#### DATA UNDER STUDY

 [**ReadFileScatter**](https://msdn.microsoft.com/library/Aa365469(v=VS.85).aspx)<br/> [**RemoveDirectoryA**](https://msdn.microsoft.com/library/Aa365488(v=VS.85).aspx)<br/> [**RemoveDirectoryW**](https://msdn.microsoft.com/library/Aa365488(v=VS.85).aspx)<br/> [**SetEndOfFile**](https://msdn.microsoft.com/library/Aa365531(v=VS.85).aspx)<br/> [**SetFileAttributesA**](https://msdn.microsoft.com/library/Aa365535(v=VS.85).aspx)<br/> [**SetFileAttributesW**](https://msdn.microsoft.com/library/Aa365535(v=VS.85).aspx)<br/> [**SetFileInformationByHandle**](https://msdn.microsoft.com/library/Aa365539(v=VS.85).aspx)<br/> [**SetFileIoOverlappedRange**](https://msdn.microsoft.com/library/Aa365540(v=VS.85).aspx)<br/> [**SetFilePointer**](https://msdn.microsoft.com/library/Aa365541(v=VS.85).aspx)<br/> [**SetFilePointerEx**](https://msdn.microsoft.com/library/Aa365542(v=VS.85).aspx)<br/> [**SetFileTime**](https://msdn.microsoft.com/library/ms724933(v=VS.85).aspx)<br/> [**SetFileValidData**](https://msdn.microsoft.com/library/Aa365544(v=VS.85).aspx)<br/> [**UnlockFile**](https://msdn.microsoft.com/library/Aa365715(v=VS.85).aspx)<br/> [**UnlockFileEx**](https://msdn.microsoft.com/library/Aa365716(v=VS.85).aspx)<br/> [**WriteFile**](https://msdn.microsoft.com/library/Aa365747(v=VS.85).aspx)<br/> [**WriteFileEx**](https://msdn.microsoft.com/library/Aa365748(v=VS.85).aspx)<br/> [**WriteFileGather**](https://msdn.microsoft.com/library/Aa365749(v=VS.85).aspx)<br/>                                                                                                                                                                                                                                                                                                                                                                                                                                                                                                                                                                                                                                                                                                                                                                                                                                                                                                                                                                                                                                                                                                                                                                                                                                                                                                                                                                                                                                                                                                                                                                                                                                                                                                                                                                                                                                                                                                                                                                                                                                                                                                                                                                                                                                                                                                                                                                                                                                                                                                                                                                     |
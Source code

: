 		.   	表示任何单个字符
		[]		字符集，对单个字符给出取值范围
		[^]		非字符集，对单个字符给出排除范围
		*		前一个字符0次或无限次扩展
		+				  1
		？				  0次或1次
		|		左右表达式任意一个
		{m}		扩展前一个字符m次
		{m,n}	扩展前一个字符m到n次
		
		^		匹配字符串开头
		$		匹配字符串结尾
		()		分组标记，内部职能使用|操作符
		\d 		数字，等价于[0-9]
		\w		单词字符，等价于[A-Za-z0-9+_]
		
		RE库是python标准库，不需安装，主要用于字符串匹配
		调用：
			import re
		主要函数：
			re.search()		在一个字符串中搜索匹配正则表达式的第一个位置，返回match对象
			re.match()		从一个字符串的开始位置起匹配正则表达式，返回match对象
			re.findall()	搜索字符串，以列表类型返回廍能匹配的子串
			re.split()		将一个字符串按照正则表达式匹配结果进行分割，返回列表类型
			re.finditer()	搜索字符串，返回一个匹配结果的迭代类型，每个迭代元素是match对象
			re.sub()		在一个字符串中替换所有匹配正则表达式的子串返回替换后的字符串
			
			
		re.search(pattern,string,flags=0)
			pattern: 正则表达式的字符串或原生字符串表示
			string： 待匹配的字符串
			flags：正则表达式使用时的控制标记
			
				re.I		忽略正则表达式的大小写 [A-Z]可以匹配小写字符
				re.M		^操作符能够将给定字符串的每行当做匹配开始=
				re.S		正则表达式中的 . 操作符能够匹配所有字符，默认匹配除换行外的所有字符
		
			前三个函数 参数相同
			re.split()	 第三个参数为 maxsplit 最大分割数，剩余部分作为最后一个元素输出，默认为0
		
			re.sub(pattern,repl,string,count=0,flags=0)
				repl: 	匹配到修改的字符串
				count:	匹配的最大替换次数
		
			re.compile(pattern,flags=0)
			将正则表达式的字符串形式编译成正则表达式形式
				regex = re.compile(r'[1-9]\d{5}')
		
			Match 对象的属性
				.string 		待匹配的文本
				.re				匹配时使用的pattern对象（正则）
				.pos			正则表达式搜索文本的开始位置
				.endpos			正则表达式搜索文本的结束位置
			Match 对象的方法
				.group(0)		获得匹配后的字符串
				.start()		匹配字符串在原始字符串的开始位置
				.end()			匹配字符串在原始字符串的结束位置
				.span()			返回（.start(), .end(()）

########

**YOUR TASK**: Among the records above, find the lines that contain "search" and copy every one.

**RESPONSE TO THIS TASK**:
			re.search()		在一个字符串中搜索匹配正则表达式的第一个位置，返回match对象
		re.search(pattern,string,flags=0)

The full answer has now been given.